──────── RECORDS FOR THIS TASK ────────

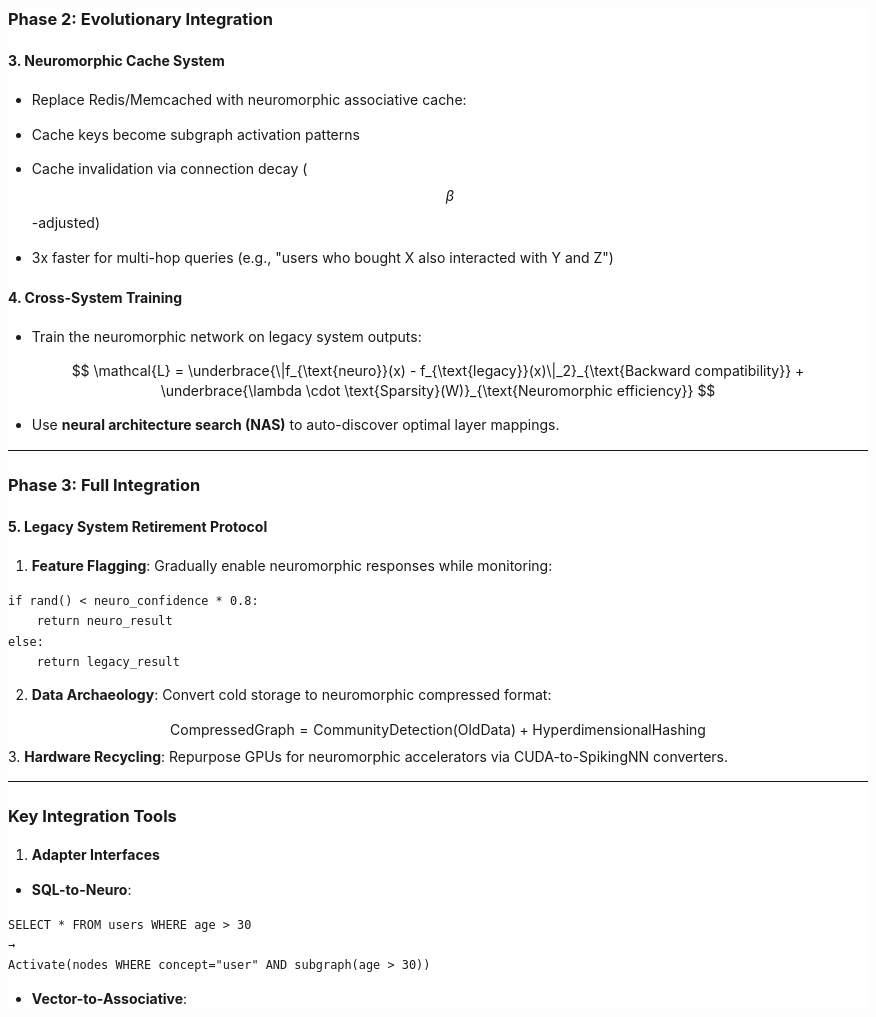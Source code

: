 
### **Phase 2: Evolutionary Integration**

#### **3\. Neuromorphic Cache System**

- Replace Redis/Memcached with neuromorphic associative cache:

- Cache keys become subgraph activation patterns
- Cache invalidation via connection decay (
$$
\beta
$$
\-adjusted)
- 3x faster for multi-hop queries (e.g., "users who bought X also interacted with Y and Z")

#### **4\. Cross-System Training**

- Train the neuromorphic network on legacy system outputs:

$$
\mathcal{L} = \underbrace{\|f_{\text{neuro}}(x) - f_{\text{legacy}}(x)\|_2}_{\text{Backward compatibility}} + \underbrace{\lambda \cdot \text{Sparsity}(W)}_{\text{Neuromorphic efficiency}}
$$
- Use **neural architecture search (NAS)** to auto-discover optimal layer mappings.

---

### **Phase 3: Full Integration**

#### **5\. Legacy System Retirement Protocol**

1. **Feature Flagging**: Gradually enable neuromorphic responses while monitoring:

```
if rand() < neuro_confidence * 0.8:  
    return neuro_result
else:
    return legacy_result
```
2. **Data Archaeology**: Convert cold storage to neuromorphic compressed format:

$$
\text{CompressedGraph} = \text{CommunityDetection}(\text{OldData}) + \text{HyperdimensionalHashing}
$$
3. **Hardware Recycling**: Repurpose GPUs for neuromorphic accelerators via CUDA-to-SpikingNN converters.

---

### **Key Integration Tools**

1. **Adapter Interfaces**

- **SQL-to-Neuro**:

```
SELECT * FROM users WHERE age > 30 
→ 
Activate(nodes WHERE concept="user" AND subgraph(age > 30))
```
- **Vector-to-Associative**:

────────
──────── RECORDS FOR THIS TASK ────────

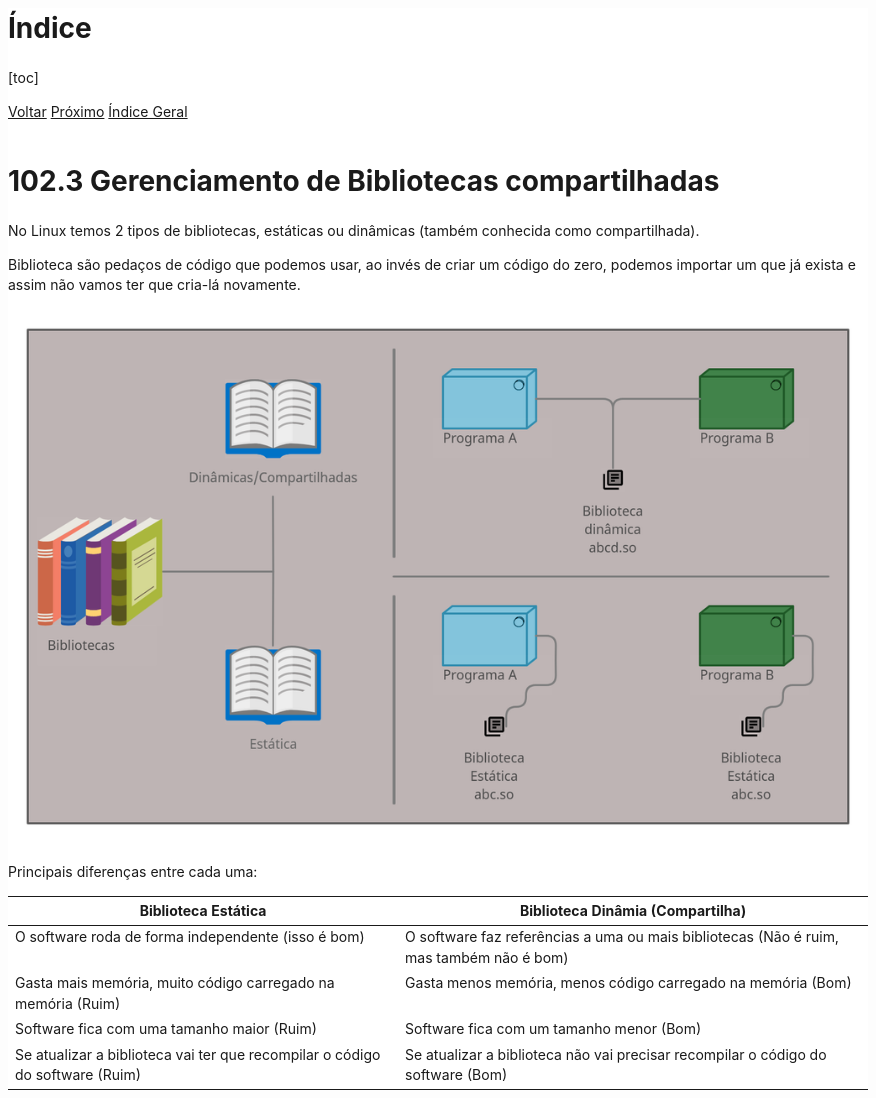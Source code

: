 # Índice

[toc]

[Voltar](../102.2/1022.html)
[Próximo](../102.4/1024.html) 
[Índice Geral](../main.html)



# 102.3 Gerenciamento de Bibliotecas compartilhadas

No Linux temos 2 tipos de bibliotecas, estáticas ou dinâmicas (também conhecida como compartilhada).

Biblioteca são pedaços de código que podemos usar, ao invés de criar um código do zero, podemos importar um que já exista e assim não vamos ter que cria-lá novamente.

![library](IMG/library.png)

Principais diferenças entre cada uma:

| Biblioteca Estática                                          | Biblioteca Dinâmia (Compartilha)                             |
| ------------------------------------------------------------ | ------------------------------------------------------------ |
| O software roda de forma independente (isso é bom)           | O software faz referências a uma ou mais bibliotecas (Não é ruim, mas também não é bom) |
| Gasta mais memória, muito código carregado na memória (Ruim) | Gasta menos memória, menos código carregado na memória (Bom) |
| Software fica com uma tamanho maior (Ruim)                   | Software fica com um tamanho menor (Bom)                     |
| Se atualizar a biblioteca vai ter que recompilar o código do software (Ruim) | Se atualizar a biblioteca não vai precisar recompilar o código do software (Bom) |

────────
──────── RECORDS FOR THIS TASK ────────

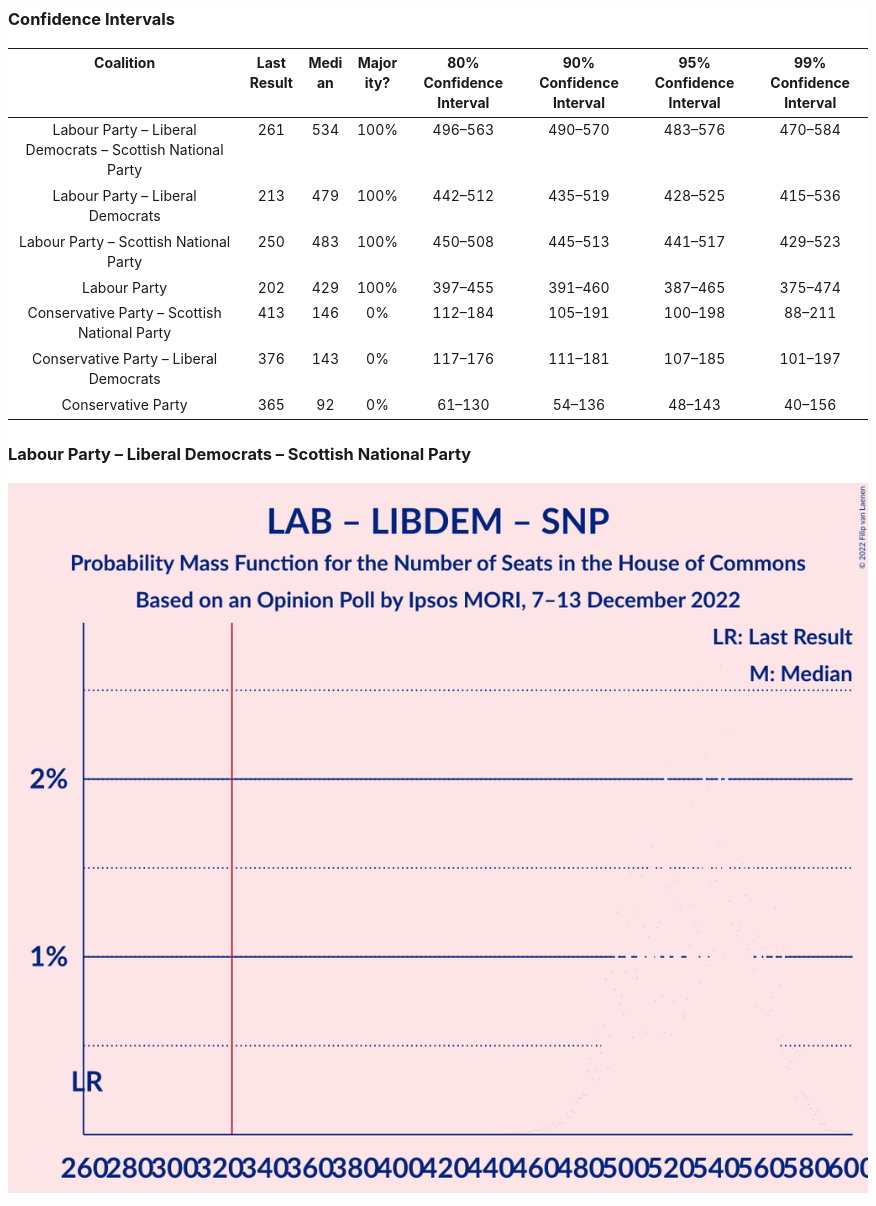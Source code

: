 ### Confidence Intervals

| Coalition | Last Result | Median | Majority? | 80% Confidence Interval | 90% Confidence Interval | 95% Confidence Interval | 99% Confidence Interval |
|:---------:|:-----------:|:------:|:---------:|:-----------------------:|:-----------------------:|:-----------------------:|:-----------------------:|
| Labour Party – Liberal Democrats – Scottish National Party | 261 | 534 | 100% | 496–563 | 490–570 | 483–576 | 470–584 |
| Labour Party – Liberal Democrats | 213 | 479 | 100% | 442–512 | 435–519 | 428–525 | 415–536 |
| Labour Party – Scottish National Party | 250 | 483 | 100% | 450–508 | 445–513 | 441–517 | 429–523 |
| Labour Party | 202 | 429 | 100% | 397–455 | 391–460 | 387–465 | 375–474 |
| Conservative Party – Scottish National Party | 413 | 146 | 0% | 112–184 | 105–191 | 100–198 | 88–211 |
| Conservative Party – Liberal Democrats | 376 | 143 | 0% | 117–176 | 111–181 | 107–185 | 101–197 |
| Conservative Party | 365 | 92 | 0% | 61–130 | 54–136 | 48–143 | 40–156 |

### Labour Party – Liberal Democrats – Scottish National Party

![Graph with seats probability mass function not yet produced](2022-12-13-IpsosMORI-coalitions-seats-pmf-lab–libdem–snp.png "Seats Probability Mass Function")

────────

§ YOUR TASK
Each line holding "Democrats" should be copied from the material above.

§ EXERCISE RESPONSE
| Labour Party – Liberal Democrats – Scottish National Party | 261 | 534 | 100% | 496–563 | 490–570 | 483–576 | 470–584 |
| Labour Party – Liberal Democrats | 213 | 479 | 100% | 442–512 | 435–519 | 428–525 | 415–536 |
| Conservative Party – Liberal Democrats | 376 | 143 | 0% | 117–176 | 111–181 | 107–185 | 101–197 |
### Labour Party – Liberal Democrats – Scottish National Party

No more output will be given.